Laut *Politico*, zitiert von WP Wiadomości, konnten demokratische Abgeordnete keine Resolution verabschieden, die die Befugnis von Präsident Donald Trump, Militäraktionen gegen Kuba ohne Zustimmung des Kongresses zu ergreifen, eingeschränkt hätte.

Jüngste Berichte von *AP News* bestätigen, dass die Maßnahme mit 51 zu 47 Stimmen abgelehnt wurde, größtenteils entlang der Parteilinien, wobei die meisten Republikaner den Präsidenten unterstützten.

Parteispaltungen

Die Abstimmung zeigte begrenzte parteiübergreifende Unterstützung. Die republikanischen Senatoren Susan Collins und Rand Paul stellten sich auf die Seite der Demokraten, während der Demokrat John Fetterman sich den Republikanern anschloss und die Resolution ablehnte, so *AP News*.

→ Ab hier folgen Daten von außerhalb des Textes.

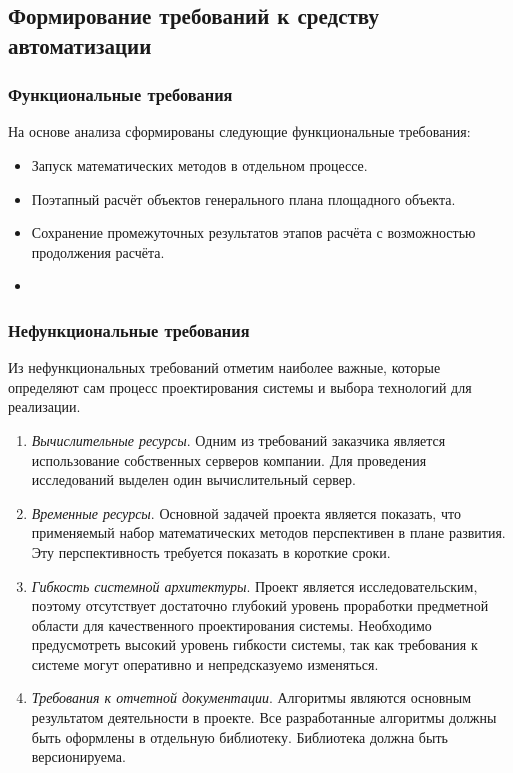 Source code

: \subsection*{\large{Формирование требований к средству автоматизации}}

\subsubsection*{\large{Функциональные требования}}

На основе анализа сформированы следующие функциональные требования:
\begin{itemize}
    \item {
        Запуск математических методов в отдельном процессе.
    }
    \item {
        Поэтапный расчёт объектов генерального плана площадного объекта.
    }
    \item {
        Сохранение промежуточных результатов этапов расчёта с возможностью продолжения расчёта.
    }
    \item {

    }
\end{itemize}

\subsubsection*{\large{Нефункциональные требования}}

Из нефункциональных требований отметим наиболее важные, которые определяют сам процесс проектирования системы
и выбора технологий для реализации.

\begin{enumerate}
    \item {
        \textit{Вычислительные ресурсы}.
        Одним из требований заказчика является использование собственных серверов компании.
        Для проведения исследований выделен один вычислительный сервер.
    }
    \item {
        \textit{Временные ресурсы}.
        Основной задачей проекта является показать, что применяемый набор математических
        методов перспективен в плане развития. Эту перспективность требуется показать в короткие сроки.
    }
    \item {
        \textit{Гибкость системной архитектуры}.
        Проект является исследовательским, поэтому
        отсутствует достаточно глубокий уровень проработки предметной области для качественного проектирования системы.
        Необходимо предусмотреть высокий уровень гибкости системы,
        так как требования к системе могут оперативно и непредсказуемо изменяться.
    }
    \item {
        \textit{Требования к отчетной документации}.
        Алгоритмы являются основным результатом деятельности в проекте.
        Все разработанные алгоритмы должны быть оформлены в отдельную библиотеку.
        Библиотека должна быть версионируема.
    }
\end{enumerate}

Der Vorschlag, angeführt von demokratischen Senatoren wie Tim Kaine, zielte darauf ab, die verfassungsmäßige Rolle des Kongresses bei der Genehmigung militärischer Aktionen wiederherzustellen.

Befürworter argumentierten, dies sei notwendig, um eine Eskalation zu verhindern, insbesondere da die Spannungen mit Kuba neben dem anhaltenden Konflikt mit dem Iran fortbestehen.

Wiederholte Rückschläge

Dies ist der jüngste in einer Reihe erfolgloser Versuche der Demokraten, Trumps Kriegsbefugnisse einzuschränken. Ähnliche Resolutionen bezüglich des Irans und Venezuelas sind in den letzten Monaten ebenfalls gescheitert.

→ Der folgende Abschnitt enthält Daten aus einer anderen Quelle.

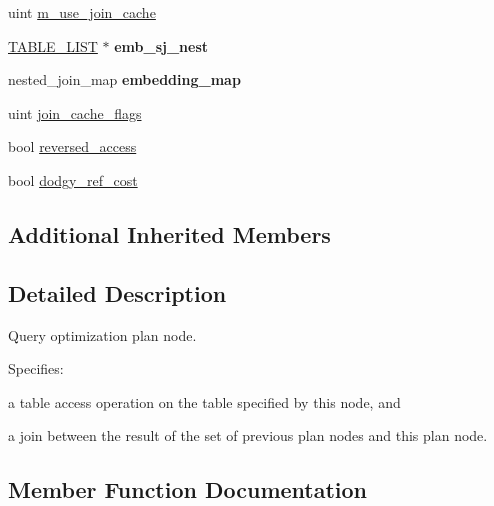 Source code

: \begin{DoxyCompactItemize}
\item 
uint \mbox{\hyperlink{classJOIN__TAB_a1ecf65f96da453dc4c0015f603e4c0c4}{m\+\_\+use\+\_\+join\+\_\+cache}}
\item 
\mbox{\label{classJOIN__TAB_a7b591962b90a8753b0f593b7f1839e20}} 
\mbox{\hyperlink{structTABLE__LIST}{T\+A\+B\+L\+E\+\_\+\+L\+I\+ST}} $\ast$ {\bfseries emb\+\_\+sj\+\_\+nest}
\item 
\mbox{\label{classJOIN__TAB_ad853c1b0081fb34965a38e9ca5f03285}} 
nested\+\_\+join\+\_\+map {\bfseries embedding\+\_\+map}
\item 
uint \mbox{\hyperlink{classJOIN__TAB_a959379915961c4b73e69d72cbd09e826}{join\+\_\+cache\+\_\+flags}}
\item 
bool \mbox{\hyperlink{classJOIN__TAB_a7a7e195850769137dccb04fa7b570e38}{reversed\+\_\+access}}
\item 
bool \mbox{\hyperlink{classJOIN__TAB_a9d2ab8a5c5a404cdf8a3a60816ed3ab5}{dodgy\+\_\+ref\+\_\+cost}}
\end{DoxyCompactItemize}
\subsection*{Additional Inherited Members}


\subsection{Detailed Description}
Query optimization plan node.

Specifies\+:


\begin{DoxyItemize}
\item a table access operation on the table specified by this node, and
\item a join between the result of the set of previous plan nodes and this plan node. 
\end{DoxyItemize}

\subsection{Member Function Documentation}
\mbox{\label{classJOIN__TAB_a7134d17d1d7755261a38029d07d98579}}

Analysten zufolge unterstreichen die wiederholten Niederlagen den starken Einfluss des Präsidenten innerhalb der Republikanischen Partei und die Schwierigkeit, parteiübergreifende Beschränkungen der Exekutivgewalt durchzusetzen.

Steigende Spannungen

Die Debatte findet inmitten des zunehmenden US-Drucks auf Kuba statt, einschließlich Sanktionen und Maßnahmen, die die Energieversorgung beeinträchtigen und zur wirtschaftlichen Belastung der Insel beigetragen haben, so *AP News*.

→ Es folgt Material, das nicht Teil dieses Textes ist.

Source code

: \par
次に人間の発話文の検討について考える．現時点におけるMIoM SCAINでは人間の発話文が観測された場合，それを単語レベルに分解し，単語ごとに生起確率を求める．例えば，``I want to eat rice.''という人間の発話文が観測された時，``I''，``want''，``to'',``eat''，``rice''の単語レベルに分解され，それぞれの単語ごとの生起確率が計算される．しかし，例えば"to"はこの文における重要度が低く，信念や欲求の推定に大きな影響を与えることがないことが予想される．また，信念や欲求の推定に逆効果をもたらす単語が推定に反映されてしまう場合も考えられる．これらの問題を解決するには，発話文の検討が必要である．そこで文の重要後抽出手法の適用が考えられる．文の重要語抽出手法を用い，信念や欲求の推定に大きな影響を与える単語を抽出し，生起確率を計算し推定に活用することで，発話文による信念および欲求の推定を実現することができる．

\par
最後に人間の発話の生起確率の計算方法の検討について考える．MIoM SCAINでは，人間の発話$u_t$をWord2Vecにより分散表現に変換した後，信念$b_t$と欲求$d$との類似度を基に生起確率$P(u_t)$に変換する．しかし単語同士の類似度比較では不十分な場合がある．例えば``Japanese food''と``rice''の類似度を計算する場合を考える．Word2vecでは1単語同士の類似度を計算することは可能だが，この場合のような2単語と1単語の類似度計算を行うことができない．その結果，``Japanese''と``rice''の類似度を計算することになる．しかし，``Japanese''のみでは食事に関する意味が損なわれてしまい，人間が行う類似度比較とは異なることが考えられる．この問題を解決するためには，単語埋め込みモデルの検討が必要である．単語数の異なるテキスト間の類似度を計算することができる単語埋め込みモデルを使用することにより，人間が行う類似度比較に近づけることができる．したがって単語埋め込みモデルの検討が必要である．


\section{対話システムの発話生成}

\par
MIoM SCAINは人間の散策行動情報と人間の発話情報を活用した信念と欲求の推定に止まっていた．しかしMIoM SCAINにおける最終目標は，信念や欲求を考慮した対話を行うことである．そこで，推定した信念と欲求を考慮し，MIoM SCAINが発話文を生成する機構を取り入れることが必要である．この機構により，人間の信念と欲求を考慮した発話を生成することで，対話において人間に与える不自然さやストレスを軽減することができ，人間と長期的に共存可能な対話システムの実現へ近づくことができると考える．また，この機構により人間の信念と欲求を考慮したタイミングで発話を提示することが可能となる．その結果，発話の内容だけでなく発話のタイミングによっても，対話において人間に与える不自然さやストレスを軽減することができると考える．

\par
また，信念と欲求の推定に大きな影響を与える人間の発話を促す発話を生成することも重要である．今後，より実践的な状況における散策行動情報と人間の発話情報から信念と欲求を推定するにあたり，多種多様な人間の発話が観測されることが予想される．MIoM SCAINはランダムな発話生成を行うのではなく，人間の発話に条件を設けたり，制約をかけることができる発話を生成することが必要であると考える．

Demokraten warnen, dass solche Maßnahmen zu einer weiteren Eskalation führen könnten, wenn sie nicht vom Kongress kontrolliert werden. Republikaner hingegen argumentieren, dass die derzeitigen Aktionen keine formelle militärische Beteiligung darstellen, die einer zusätzlichen Genehmigung bedarf.

Wie es weitergeht

Trotz des Rückschlags haben demokratische Führungspersönlichkeiten signalisiert, dass sie weiterhin auf weitere Abstimmungen drängen werden.

„Die Republikaner müssen sich der drohenden Katastrophe in Kuba stellen, bevor es noch schlimmer wird, so wie sie es auch bei Trumps Krieg gegen den Iran hätten tun sollen“, sagte der Minderheitsführer im Senat, Chuck Schumer.

Der anhaltende Streit spiegelt eine breitere verfassungsrechtliche Debatte darüber wider, wer die Befugnis besitzt, die Vereinigten Staaten in einen Konflikt zu führen – eine Frage, die in Washington weiterhin ungelöst bleibt.